Nicolai Bergmann (born June 12, 1976) is a Tokyo-based Danish flower artist and designer best known for his flower boxes, a technique that started a trend in Japan.

Bergmann's work has been widely covered by periodicals in Japan, including articles in The New York Times Style Magazine: Japan, Epoch Magazine, Espresso Fukuoka, Discover Japan, Fole, Glow, Goethe Magazine, Mrs, and WWD Japan.

Bergmann's floral designs have been exhibited in Japan, including Shikaumi Shrine, Houmangu Kamado Shrine, and Shinto Dazaifu Tenmangu in 2016, and the digital art installation for the Hanami 2050 exhibit in 2018. Bergmann's designs combine traditional floral design with his western aesthetic influence.

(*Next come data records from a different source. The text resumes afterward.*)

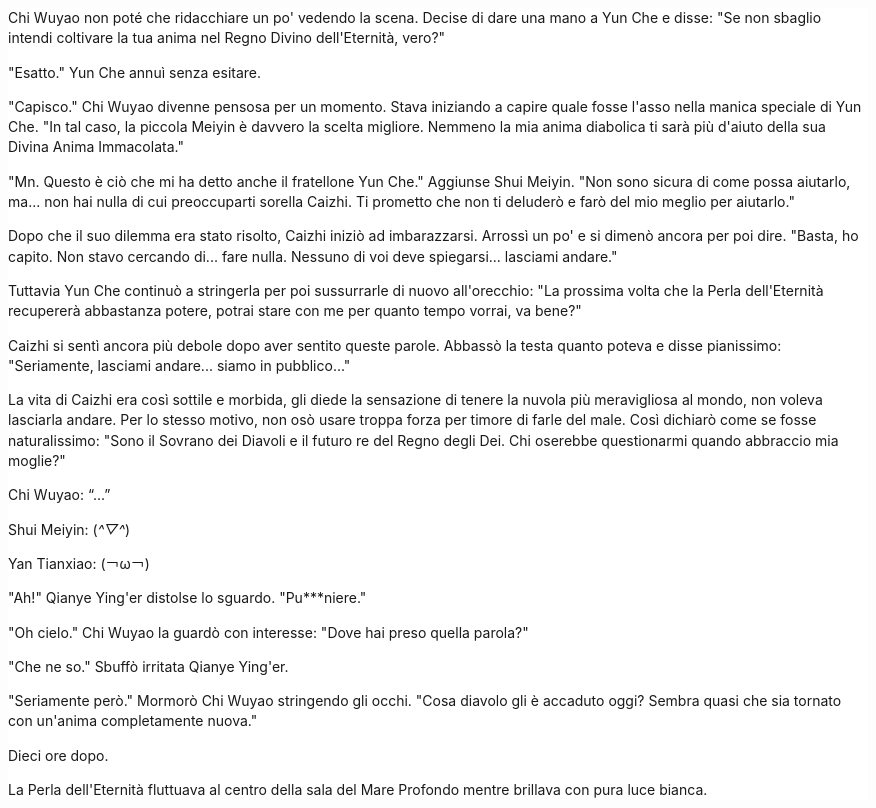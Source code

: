 
Chi Wuyao non poté che ridacchiare un po' vedendo la scena. Decise di dare una mano a Yun Che e disse: "Se non sbaglio intendi coltivare la tua anima nel Regno Divino dell'Eternità, vero?"


"Esatto." Yun Che annuì senza esitare.


"Capisco." Chi Wuyao divenne pensosa per un momento. Stava iniziando a capire quale fosse l'asso nella manica speciale di Yun Che. "In tal caso, la piccola Meiyin è davvero la scelta migliore. Nemmeno la mia anima diabolica ti sarà più d'aiuto della sua Divina Anima Immacolata."


"Mn. Questo è ciò che mi ha detto anche il fratellone Yun Che." Aggiunse Shui Meiyin. "Non sono sicura di come possa aiutarlo, ma... non hai nulla di cui preoccuparti sorella Caizhi. Ti prometto che non ti deluderò e farò del mio meglio per aiutarlo."


Dopo che il suo dilemma era stato risolto, Caizhi iniziò ad imbarazzarsi. Arrossì un po' e si dimenò ancora per poi dire. "Basta, ho capito. Non stavo cercando di... fare nulla. Nessuno di voi deve spiegarsi... lasciami andare."


Tuttavia Yun Che continuò a stringerla per poi sussurrarle di nuovo all'orecchio: "La prossima volta che la Perla dell'Eternità recupererà abbastanza potere, potrai stare con me per quanto tempo vorrai, va bene?"


Caizhi si sentì ancora più debole dopo aver sentito queste parole. Abbassò la testa quanto poteva e disse pianissimo: "Seriamente, lasciami andare... siamo in pubblico..."


La vita di Caizhi era così sottile e morbida, gli diede la sensazione di tenere la nuvola più meravigliosa al mondo, non voleva lasciarla andare. Per lo stesso motivo, non osò usare troppa forza per timore di farle del male. Così dichiarò come se fosse naturalissimo: "Sono il Sovrano dei Diavoli e il futuro re del Regno degli Dei. Chi oserebbe questionarmi quando abbraccio mia moglie?"


Chi Wuyao: “...”


Shui Meiyin: (*^▽^*)


Yan Tianxiao: (￢ω￢)


"Ah!" Qianye Ying'er distolse lo sguardo. "Pu***niere."


"Oh cielo." Chi Wuyao la guardò con interesse: "Dove hai preso quella parola?"


"Che ne so." Sbuffò irritata Qianye Ying'er.


"Seriamente però." Mormorò Chi Wuyao stringendo gli occhi. "Cosa diavolo gli è accaduto oggi? Sembra quasi che sia tornato con un'anima completamente nuova."


Dieci ore dopo.


La Perla dell'Eternità fluttuava al centro della sala del Mare Profondo mentre brillava con pura luce bianca.
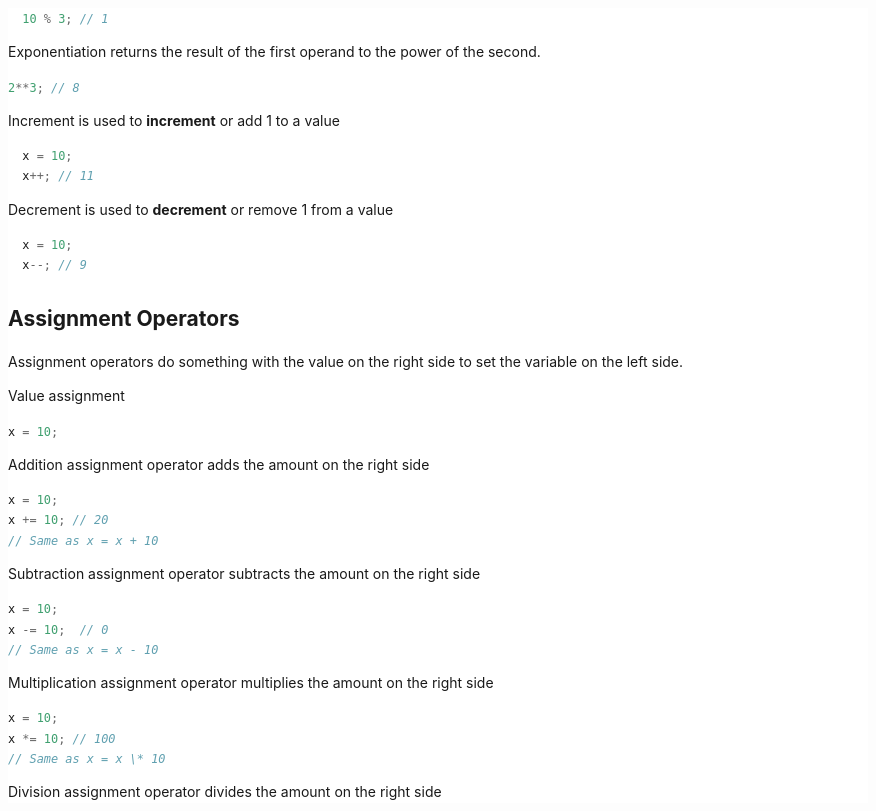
```JavaScript
  10 % 3; // 1
```

Exponentiation returns the result of the first operand to the power of the second.

```JavaScript
2**3; // 8
```

Increment is used to **increment** or add 1 to a value

```JavaScript
  x = 10;
  x++; // 11
```

Decrement is used to **decrement** or remove 1 from a value

```JavaScript
  x = 10;
  x--; // 9
```

## Assignment Operators

Assignment operators do something with the value on the right side to set the variable on the left side.

Value assignment

```JavaScript
x = 10;
```

Addition assignment operator adds the amount on the right side

```JavaScript
x = 10;
x += 10; // 20
// Same as x = x + 10
```

Subtraction assignment operator subtracts the amount on the right side

```JavaScript
x = 10;
x -= 10;  // 0
// Same as x = x - 10
```

Multiplication assignment operator multiplies the amount on the right side

```JavaScript
x = 10;
x *= 10; // 100
// Same as x = x \* 10
```

Division assignment operator divides the amount on the right side
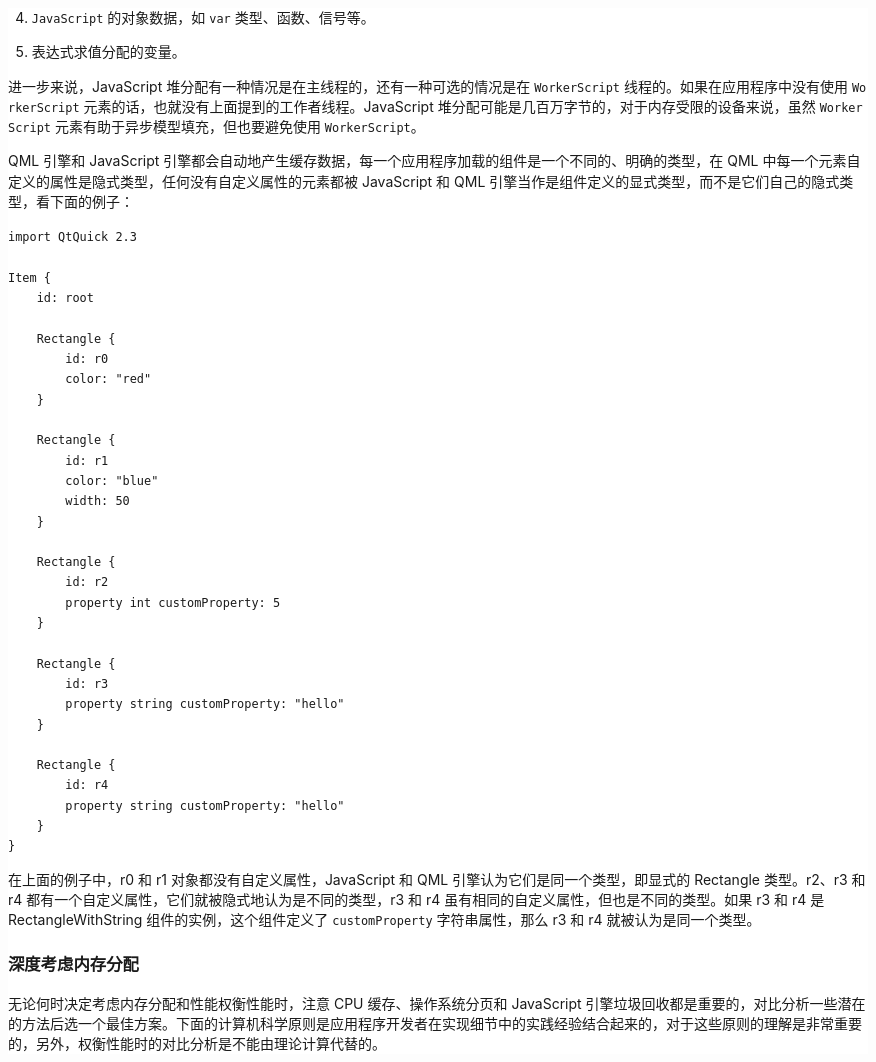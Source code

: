 4. `JavaScript` 的对象数据，如 `var` 类型、函数、信号等。

5. 表达式求值分配的变量。

进一步来说，JavaScript 堆分配有一种情况是在主线程的，还有一种可选的情况是在 `WorkerScript`  线程的。如果在应用程序中没有使用 `WorkerScript` 元素的话，也就没有上面提到的工作者线程。JavaScript 堆分配可能是几百万字节的，对于内存受限的设备来说，虽然 `WorkerScript` 元素有助于异步模型填充，但也要避免使用 `WorkerScript`。

QML 引擎和 JavaScript 引擎都会自动地产生缓存数据，每一个应用程序加载的组件是一个不同的、明确的类型，在 QML 中每一个元素自定义的属性是隐式类型，任何没有自定义属性的元素都被 JavaScript 和 QML 引擎当作是组件定义的显式类型，而不是它们自己的隐式类型，看下面的例子：

```
import QtQuick 2.3

Item {
    id: root

    Rectangle {
        id: r0
        color: "red"
    }

    Rectangle {
        id: r1
        color: "blue"
        width: 50
    }

    Rectangle {
        id: r2
        property int customProperty: 5
    }

    Rectangle {
        id: r3
        property string customProperty: "hello"
    }

    Rectangle {
        id: r4
        property string customProperty: "hello"
    }
}
```

在上面的例子中，r0 和 r1 对象都没有自定义属性，JavaScript 和 QML 引擎认为它们是同一个类型，即显式的 Rectangle 类型。r2、r3 和 r4 都有一个自定义属性，它们就被隐式地认为是不同的类型，r3 和 r4 虽有相同的自定义属性，但也是不同的类型。如果 r3 和 r4 是 RectangleWithString 组件的实例，这个组件定义了 `customProperty` 字符串属性，那么 r3 和 r4 就被认为是同一个类型。

### 深度考虑内存分配

无论何时决定考虑内存分配和性能权衡性能时，注意 CPU 缓存、操作系统分页和 JavaScript 引擎垃圾回收都是重要的，对比分析一些潜在的方法后选一个最佳方案。下面的计算机科学原则是应用程序开发者在实现细节中的实践经验结合起来的，对于这些原则的理解是非常重要的，另外，权衡性能时的对比分析是不能由理论计算代替的。
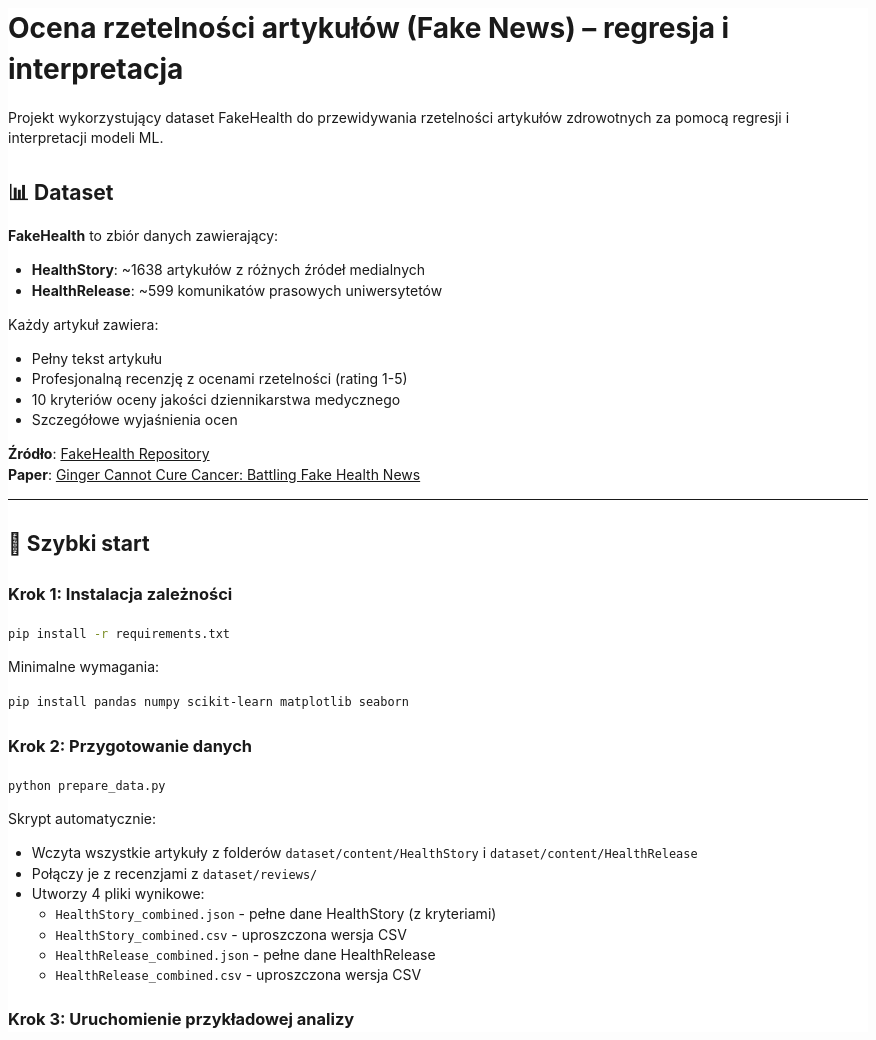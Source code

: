 # Ocena rzetelności artykułów (Fake News) – regresja i interpretacja

Projekt wykorzystujący dataset FakeHealth do przewidywania rzetelności artykułów zdrowotnych za pomocą regresji i interpretacji modeli ML.

## 📊 Dataset

**FakeHealth** to zbiór danych zawierający:
- **HealthStory**: ~1638 artykułów z różnych źródeł medialnych
- **HealthRelease**: ~599 komunikatów prasowych uniwersytetów

Każdy artykuł zawiera:
- Pełny tekst artykułu
- Profesjonalną recenzję z ocenami rzetelności (rating 1-5)
- 10 kryteriów oceny jakości dziennikarstwa medycznego
- Szczegółowe wyjaśnienia ocen

**Źródło**: [FakeHealth Repository](https://github.com/EnyanDai/FakeHealth)  
**Paper**: [Ginger Cannot Cure Cancer: Battling Fake Health News](https://arxiv.org/abs/2002.00837)

---

## 🚀 Szybki start

### Krok 1: Instalacja zależności

```bash
pip install -r requirements.txt
```

Minimalne wymagania:
```bash
pip install pandas numpy scikit-learn matplotlib seaborn
```

### Krok 2: Przygotowanie danych

```bash
python prepare_data.py
```

Skrypt automatycznie:
- Wczyta wszystkie artykuły z folderów `dataset/content/HealthStory` i `dataset/content/HealthRelease`
- Połączy je z recenzjami z `dataset/reviews/`
- Utworzy 4 pliki wynikowe:
  - `HealthStory_combined.json` - pełne dane HealthStory (z kryteriami)
  - `HealthStory_combined.csv` - uproszczona wersja CSV
  - `HealthRelease_combined.json` - pełne dane HealthRelease
  - `HealthRelease_combined.csv` - uproszczona wersja CSV

### Krok 3: Uruchomienie przykładowej analizy

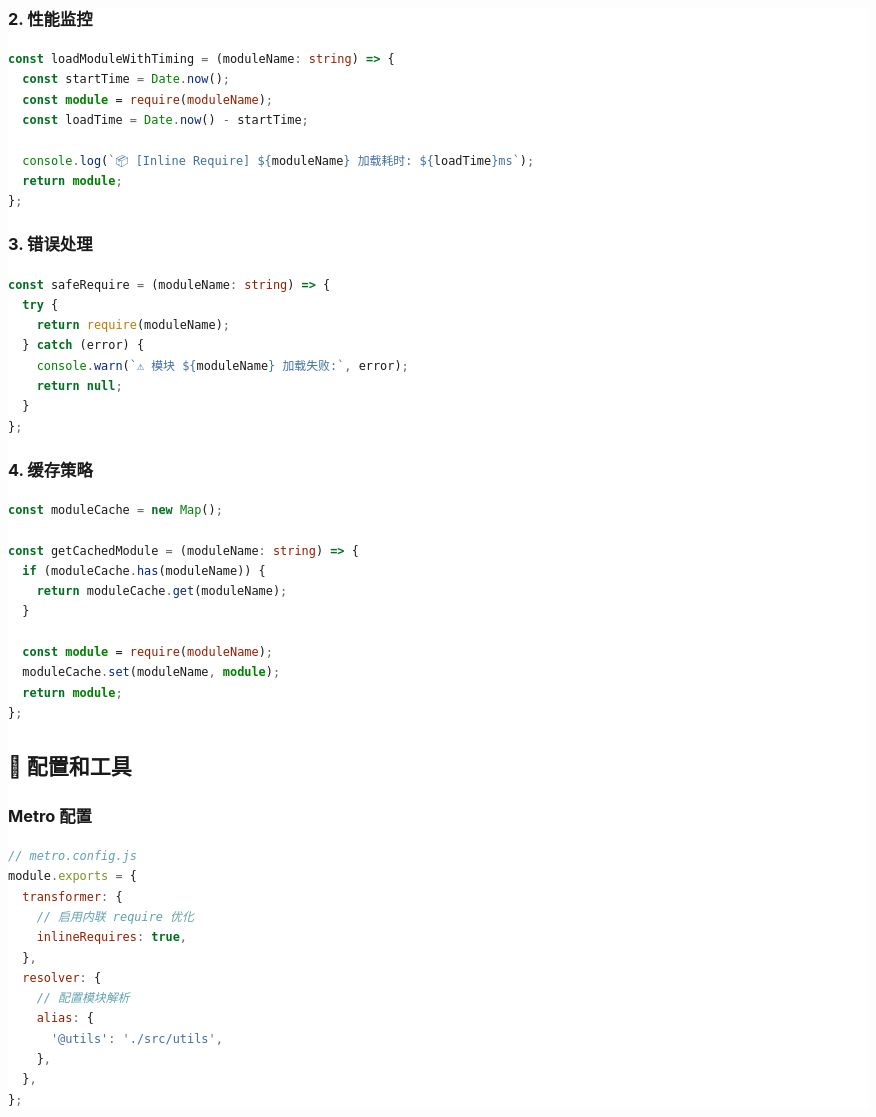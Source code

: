 ### 2. 性能监控

```typescript
const loadModuleWithTiming = (moduleName: string) => {
  const startTime = Date.now();
  const module = require(moduleName);
  const loadTime = Date.now() - startTime;
  
  console.log(`📦 [Inline Require] ${moduleName} 加载耗时: ${loadTime}ms`);
  return module;
};
```

### 3. 错误处理

```typescript
const safeRequire = (moduleName: string) => {
  try {
    return require(moduleName);
  } catch (error) {
    console.warn(`⚠️ 模块 ${moduleName} 加载失败:`, error);
    return null;
  }
};
```

### 4. 缓存策略

```typescript
const moduleCache = new Map();

const getCachedModule = (moduleName: string) => {
  if (moduleCache.has(moduleName)) {
    return moduleCache.get(moduleName);
  }
  
  const module = require(moduleName);
  moduleCache.set(moduleName, module);
  return module;
};
```

## 🔧 配置和工具

### Metro 配置

```javascript
// metro.config.js
module.exports = {
  transformer: {
    // 启用内联 require 优化
    inlineRequires: true,
  },
  resolver: {
    // 配置模块解析
    alias: {
      '@utils': './src/utils',
    },
  },
};
```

Bergmann teaches at their floristry school in Omotesando, runs a design consultancy Nicolai Bergmann Flowers & Design, and operates a flower themed Nomu Café.

== Biography ==

A native of Dragør, Denmark, Bergmann first began his interest in flowers as a child by making Christmas wreaths with friends. At 16, he enrolled in a three year technical program in Denmark which included a combination of course work and internships at flower shops.

In 1998, Bergmann moved to Japan to work with Hama Florist, and in 2001, they opened a store with his name to have a more western focused brand. In 2005, Bergmann established his own stores and brand as "Nicolai Bergmann Flowers and Design", separating from Hama Flowers. In 2010, Bergmann founded the flower themed Nomu Café in Omotesando

In 2017, Bergmann introduced a line of jewelry called "Natur", which seeks inspiration from floral arrangements.

In 2018, Bergmann created a flower installation at Kiyomizu Temple as part of Estee Lauder Group's "Pink Ribbon" Breast Cancer Campaign.